Stored data entries

○ ○ ○ ○ ○

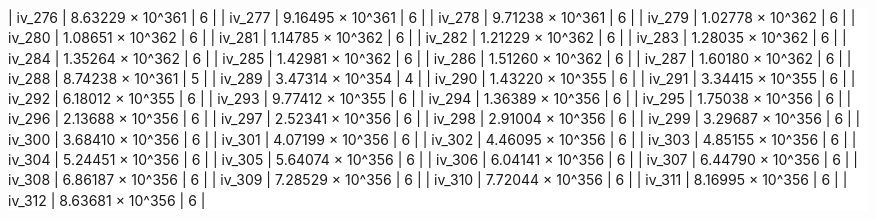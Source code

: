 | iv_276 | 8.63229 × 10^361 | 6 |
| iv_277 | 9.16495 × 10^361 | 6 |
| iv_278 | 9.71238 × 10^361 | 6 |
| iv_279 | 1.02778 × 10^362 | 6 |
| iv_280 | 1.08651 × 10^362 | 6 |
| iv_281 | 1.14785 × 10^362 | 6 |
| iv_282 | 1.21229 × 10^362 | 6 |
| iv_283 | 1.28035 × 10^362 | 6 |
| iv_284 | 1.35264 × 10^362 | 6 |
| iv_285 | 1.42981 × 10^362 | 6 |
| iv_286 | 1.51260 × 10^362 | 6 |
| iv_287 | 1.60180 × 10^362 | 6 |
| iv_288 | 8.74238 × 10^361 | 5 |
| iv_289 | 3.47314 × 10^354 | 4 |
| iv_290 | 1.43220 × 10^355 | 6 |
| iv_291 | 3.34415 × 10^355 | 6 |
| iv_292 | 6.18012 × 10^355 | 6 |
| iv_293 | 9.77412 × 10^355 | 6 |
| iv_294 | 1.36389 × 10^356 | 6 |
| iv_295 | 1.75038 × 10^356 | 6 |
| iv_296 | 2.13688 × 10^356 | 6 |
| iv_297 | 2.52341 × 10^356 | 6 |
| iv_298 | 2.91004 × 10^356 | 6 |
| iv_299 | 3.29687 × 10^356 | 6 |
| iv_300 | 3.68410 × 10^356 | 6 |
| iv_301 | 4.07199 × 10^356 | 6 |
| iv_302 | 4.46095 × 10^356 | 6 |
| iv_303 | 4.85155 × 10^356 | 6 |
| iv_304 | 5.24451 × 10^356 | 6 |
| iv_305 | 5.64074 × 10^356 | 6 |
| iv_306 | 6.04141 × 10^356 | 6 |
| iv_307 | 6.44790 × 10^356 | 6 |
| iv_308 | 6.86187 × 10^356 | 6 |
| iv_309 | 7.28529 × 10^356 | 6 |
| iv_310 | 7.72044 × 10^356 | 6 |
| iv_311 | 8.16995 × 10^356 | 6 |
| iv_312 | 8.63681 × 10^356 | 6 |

○ ○ ○ ○ ○

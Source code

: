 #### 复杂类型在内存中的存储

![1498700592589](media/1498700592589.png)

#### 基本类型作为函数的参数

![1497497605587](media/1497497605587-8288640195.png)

○ ○ ○ ○ ○

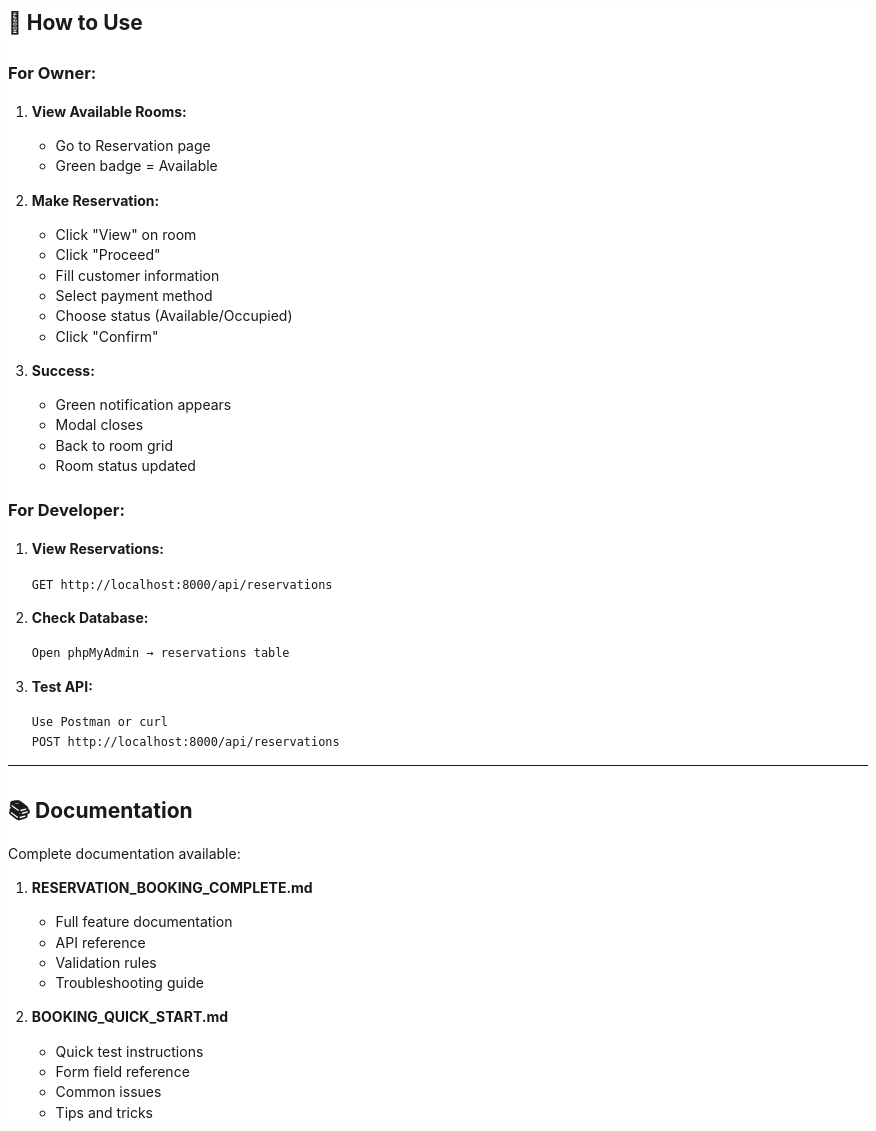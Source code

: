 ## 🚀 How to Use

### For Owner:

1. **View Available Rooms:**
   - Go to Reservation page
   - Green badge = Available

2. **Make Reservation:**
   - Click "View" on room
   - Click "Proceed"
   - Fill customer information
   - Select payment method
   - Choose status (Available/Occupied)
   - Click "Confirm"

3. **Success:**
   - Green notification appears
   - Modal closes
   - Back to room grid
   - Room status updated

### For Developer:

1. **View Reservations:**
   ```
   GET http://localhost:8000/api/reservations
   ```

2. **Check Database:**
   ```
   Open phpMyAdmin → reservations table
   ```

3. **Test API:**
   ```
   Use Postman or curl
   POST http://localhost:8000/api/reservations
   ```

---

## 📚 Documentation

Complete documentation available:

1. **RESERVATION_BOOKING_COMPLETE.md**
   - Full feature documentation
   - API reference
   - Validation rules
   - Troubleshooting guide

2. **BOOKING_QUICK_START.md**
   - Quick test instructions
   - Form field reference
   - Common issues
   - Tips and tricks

○ ○ ○ ○ ○

ACTIVITY: Copy the lines above exactly. Start with the line containing "- API reference", end with the line containing "- Tips and tricks", and include both.

TASK RESPONSE:
   - API reference
   - Validation rules
   - Troubleshooting guide

2. **BOOKING_QUICK_START.md**
   - Quick test instructions
   - Form field reference
   - Common issues
   - Tips and tricks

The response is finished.